== Records to use
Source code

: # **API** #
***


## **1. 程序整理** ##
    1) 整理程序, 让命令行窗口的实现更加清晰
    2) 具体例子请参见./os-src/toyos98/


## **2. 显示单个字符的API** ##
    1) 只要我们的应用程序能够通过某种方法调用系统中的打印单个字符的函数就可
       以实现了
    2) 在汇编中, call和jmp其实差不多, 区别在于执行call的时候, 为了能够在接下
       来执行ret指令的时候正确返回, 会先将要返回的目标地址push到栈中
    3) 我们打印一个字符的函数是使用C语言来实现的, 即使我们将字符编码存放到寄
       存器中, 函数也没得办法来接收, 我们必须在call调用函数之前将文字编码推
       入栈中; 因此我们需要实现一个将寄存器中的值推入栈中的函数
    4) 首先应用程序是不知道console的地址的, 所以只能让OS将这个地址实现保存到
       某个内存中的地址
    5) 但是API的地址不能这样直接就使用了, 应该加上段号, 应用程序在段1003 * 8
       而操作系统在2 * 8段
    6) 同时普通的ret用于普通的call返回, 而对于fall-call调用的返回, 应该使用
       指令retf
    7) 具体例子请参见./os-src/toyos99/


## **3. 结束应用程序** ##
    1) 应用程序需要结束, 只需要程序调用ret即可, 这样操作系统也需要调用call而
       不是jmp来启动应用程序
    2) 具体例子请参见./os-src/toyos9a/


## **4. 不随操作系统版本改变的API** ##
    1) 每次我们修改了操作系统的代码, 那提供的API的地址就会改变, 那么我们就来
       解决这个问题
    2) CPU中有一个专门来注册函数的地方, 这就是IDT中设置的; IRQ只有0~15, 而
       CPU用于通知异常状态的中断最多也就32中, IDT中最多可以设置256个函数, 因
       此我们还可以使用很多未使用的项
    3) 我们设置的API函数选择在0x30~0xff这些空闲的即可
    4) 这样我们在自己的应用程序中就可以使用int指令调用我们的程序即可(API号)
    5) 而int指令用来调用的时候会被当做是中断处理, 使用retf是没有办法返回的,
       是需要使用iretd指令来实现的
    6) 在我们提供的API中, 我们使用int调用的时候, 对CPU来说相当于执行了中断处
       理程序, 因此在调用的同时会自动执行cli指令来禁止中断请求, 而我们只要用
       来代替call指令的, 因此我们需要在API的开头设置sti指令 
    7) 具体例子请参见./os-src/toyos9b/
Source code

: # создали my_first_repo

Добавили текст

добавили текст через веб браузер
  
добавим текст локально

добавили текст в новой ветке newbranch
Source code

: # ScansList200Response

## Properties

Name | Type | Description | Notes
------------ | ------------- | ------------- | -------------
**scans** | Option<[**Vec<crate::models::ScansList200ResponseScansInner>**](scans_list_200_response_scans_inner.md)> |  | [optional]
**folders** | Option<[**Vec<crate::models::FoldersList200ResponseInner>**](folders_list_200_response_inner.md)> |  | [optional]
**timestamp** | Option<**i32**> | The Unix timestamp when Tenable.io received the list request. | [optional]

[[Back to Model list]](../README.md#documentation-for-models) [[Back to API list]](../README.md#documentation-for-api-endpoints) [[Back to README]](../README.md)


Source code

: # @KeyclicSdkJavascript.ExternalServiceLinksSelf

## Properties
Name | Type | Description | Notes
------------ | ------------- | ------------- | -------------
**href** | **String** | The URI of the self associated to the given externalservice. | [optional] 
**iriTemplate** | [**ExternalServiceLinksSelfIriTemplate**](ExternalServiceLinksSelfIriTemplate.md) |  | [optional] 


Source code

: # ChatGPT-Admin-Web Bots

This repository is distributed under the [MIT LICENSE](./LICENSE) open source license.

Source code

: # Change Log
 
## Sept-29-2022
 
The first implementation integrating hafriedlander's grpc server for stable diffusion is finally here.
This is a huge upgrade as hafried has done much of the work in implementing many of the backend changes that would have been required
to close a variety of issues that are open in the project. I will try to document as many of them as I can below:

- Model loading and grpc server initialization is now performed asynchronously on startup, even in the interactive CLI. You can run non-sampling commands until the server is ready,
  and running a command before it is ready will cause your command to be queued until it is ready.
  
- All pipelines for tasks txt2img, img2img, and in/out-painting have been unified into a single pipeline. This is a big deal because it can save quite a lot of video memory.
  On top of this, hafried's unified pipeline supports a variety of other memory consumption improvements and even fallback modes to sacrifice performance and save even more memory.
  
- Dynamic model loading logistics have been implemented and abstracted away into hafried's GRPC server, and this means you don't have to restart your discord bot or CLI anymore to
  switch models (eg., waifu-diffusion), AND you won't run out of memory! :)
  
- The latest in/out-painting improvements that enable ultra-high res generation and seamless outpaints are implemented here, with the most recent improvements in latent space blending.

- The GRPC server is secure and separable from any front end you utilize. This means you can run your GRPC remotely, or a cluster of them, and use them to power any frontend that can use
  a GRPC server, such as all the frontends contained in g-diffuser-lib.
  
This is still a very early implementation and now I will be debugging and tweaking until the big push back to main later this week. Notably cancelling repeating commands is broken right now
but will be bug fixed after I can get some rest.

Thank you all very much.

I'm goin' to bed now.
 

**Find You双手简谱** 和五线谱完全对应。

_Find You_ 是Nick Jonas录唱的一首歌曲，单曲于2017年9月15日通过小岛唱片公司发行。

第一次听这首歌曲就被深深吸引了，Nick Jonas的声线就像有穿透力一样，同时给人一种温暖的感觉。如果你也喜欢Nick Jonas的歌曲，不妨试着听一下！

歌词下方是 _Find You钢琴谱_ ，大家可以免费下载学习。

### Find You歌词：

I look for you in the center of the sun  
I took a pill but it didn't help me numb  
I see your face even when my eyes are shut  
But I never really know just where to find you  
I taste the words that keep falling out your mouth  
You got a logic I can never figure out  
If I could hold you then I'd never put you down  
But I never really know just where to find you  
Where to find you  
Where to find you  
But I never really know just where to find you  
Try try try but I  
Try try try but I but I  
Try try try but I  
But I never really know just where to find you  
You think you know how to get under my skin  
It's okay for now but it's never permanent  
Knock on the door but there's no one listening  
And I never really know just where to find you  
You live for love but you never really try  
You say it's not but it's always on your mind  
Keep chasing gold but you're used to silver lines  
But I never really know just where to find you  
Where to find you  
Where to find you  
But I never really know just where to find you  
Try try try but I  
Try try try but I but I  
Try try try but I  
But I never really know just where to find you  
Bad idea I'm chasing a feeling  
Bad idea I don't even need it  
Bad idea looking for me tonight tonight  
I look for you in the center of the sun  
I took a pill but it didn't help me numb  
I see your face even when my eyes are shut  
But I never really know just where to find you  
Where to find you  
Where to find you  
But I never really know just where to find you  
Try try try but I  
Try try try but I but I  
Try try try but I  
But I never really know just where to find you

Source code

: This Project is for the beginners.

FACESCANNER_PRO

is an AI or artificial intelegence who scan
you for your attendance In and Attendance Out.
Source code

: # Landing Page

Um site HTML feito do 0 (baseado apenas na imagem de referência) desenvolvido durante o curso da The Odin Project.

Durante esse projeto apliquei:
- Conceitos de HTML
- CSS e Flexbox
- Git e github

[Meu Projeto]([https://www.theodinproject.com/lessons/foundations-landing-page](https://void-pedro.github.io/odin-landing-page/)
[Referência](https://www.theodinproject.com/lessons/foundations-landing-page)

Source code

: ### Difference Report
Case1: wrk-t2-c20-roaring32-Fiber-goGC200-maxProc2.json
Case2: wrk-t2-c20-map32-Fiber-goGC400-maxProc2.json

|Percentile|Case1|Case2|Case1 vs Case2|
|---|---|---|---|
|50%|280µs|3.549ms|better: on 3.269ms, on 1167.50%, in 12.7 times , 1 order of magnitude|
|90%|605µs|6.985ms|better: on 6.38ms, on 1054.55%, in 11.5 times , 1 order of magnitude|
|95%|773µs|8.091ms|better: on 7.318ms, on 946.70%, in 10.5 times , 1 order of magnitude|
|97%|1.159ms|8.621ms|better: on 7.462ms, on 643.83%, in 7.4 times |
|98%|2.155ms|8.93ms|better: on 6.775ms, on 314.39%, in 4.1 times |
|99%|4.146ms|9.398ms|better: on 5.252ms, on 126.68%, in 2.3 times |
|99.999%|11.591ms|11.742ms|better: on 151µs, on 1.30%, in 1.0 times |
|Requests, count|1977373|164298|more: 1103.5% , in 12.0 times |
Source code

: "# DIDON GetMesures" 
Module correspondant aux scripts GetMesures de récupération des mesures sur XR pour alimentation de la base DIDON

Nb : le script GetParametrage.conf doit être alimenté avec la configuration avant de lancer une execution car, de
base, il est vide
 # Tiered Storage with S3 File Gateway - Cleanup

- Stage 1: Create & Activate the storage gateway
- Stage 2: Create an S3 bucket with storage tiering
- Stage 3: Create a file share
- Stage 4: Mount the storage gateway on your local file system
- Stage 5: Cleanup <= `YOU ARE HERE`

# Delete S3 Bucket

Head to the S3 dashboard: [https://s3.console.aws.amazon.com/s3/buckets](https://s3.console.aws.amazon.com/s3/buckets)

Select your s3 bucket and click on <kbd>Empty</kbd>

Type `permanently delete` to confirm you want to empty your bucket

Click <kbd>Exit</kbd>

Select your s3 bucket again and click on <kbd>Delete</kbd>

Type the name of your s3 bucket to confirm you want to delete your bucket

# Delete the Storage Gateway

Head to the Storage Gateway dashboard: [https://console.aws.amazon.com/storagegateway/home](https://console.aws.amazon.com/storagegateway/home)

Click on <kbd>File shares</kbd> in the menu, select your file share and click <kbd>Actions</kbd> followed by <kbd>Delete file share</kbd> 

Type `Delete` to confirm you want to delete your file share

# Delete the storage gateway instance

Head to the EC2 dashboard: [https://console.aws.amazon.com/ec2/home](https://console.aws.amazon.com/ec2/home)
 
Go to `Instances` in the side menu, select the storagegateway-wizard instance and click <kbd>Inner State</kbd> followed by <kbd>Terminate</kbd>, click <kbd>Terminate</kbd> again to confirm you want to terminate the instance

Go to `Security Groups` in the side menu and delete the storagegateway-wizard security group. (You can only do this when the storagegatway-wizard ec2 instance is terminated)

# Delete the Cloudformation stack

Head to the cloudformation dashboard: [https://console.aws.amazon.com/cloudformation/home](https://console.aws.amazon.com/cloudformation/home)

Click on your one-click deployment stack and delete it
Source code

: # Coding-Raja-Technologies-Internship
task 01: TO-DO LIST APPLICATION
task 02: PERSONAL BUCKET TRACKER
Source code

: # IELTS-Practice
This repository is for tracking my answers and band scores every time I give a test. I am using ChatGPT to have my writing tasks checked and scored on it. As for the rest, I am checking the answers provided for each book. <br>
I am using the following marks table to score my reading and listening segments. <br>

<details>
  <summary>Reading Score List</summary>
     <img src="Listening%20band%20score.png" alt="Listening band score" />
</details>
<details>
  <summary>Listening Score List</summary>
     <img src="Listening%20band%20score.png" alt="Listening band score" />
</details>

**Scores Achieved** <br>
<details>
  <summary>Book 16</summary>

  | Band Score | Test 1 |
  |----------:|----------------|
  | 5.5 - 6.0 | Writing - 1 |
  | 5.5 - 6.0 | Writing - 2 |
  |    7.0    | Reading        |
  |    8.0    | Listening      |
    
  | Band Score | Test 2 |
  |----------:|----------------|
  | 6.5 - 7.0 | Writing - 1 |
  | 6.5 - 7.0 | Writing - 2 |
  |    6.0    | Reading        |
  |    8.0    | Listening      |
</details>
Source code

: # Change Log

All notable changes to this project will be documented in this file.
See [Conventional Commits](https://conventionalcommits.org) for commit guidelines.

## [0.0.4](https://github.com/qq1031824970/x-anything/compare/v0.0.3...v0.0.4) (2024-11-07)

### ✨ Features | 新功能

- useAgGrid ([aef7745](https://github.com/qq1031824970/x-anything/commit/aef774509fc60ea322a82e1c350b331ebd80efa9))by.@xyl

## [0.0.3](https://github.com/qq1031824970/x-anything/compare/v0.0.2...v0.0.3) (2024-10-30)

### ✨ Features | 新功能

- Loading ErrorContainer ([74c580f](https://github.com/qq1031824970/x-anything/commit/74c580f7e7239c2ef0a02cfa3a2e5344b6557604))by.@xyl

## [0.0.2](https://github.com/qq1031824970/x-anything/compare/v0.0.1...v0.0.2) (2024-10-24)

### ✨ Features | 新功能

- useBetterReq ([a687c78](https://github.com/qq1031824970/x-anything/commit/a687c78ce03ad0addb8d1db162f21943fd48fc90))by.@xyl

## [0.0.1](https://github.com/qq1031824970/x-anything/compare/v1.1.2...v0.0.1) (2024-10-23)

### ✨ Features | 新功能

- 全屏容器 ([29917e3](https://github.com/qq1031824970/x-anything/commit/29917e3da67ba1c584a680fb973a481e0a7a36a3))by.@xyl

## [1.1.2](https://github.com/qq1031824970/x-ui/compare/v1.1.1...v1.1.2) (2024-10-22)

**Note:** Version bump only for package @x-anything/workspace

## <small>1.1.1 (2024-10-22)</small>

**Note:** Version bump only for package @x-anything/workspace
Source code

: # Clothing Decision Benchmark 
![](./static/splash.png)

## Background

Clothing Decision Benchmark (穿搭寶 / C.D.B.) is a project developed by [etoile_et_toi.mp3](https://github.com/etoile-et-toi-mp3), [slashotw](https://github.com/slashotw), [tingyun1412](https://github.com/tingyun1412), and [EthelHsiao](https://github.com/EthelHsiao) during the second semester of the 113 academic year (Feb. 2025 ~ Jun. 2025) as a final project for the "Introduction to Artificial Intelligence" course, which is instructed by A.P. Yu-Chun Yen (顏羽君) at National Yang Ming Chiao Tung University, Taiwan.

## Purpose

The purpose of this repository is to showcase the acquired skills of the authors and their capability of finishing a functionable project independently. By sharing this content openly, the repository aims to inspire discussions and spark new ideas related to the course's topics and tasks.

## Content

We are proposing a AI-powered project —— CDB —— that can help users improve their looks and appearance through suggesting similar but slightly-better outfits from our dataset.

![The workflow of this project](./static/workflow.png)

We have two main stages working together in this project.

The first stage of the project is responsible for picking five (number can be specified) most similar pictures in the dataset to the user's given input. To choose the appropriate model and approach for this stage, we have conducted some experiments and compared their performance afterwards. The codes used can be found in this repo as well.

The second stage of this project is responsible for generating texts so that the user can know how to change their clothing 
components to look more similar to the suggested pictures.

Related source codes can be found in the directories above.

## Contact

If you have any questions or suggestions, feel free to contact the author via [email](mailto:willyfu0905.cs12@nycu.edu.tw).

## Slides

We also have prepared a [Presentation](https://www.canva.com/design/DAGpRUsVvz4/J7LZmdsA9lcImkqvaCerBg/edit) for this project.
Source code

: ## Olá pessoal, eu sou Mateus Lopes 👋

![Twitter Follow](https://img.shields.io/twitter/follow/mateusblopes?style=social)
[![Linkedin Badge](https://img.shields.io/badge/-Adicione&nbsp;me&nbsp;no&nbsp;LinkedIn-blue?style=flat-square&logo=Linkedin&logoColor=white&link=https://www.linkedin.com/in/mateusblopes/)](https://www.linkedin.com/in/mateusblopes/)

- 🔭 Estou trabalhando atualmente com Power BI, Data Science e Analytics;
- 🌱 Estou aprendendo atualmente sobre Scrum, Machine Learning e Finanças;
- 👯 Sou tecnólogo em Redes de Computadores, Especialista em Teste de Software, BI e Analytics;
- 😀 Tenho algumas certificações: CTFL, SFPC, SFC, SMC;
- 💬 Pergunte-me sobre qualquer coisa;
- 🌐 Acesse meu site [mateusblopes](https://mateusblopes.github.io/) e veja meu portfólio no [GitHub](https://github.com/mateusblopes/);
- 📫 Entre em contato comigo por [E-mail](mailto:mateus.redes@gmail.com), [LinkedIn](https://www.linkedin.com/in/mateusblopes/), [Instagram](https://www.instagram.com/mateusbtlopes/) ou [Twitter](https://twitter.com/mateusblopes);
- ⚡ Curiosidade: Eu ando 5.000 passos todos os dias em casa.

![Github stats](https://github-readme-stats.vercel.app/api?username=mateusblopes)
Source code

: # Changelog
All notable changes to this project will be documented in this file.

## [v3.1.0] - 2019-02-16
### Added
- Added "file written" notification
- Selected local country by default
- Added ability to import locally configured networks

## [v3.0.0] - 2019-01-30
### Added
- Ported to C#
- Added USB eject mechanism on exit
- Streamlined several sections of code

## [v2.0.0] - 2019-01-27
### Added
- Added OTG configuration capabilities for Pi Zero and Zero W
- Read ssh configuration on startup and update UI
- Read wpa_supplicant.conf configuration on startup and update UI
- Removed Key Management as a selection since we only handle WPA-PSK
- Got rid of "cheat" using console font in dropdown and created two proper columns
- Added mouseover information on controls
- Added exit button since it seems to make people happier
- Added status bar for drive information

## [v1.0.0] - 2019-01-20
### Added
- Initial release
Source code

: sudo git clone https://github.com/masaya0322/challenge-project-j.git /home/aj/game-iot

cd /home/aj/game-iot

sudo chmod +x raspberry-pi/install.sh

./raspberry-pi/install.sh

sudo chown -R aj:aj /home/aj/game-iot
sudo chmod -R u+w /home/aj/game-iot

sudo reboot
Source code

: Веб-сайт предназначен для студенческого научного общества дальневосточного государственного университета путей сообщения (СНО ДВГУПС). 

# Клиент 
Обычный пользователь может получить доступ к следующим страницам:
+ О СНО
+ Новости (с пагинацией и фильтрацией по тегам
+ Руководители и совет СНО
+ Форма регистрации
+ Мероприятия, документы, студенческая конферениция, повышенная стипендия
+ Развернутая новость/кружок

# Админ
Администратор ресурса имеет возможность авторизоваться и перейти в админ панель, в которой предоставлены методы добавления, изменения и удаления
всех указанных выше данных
====
→ **Task prompt**
From the entries above, write out only the lines starting at the line that holds "The second stage" and ending at the line that holds "- 💬 Pergunte-me sobre qualquer coisa;", keeping both and matching them exactly.

→ **Result**
The second stage of this project is responsible for generating texts so that the user can know how to change their clothing 
components to look more similar to the suggested pictures.

Related source codes can be found in the directories above.

## Contact

If you have any questions or suggestions, feel free to contact the author via [email](mailto:willyfu0905.cs12@nycu.edu.tw).

## Slides

We also have prepared a [Presentation](https://www.canva.com/design/DAGpRUsVvz4/J7LZmdsA9lcImkqvaCerBg/edit) for this project.
Source code

: ## Olá pessoal, eu sou Mateus Lopes 👋

![Twitter Follow](https://img.shields.io/twitter/follow/mateusblopes?style=social)
[![Linkedin Badge](https://img.shields.io/badge/-Adicione&nbsp;me&nbsp;no&nbsp;LinkedIn-blue?style=flat-square&logo=Linkedin&logoColor=white&link=https://www.linkedin.com/in/mateusblopes/)](https://www.linkedin.com/in/mateusblopes/)

- 🔭 Estou trabalhando atualmente com Power BI, Data Science e Analytics;
- 🌱 Estou aprendendo atualmente sobre Scrum, Machine Learning e Finanças;
- 👯 Sou tecnólogo em Redes de Computadores, Especialista em Teste de Software, BI e Analytics;
- 😀 Tenho algumas certificações: CTFL, SFPC, SFC, SMC;
- 💬 Pergunte-me sobre qualquer coisa;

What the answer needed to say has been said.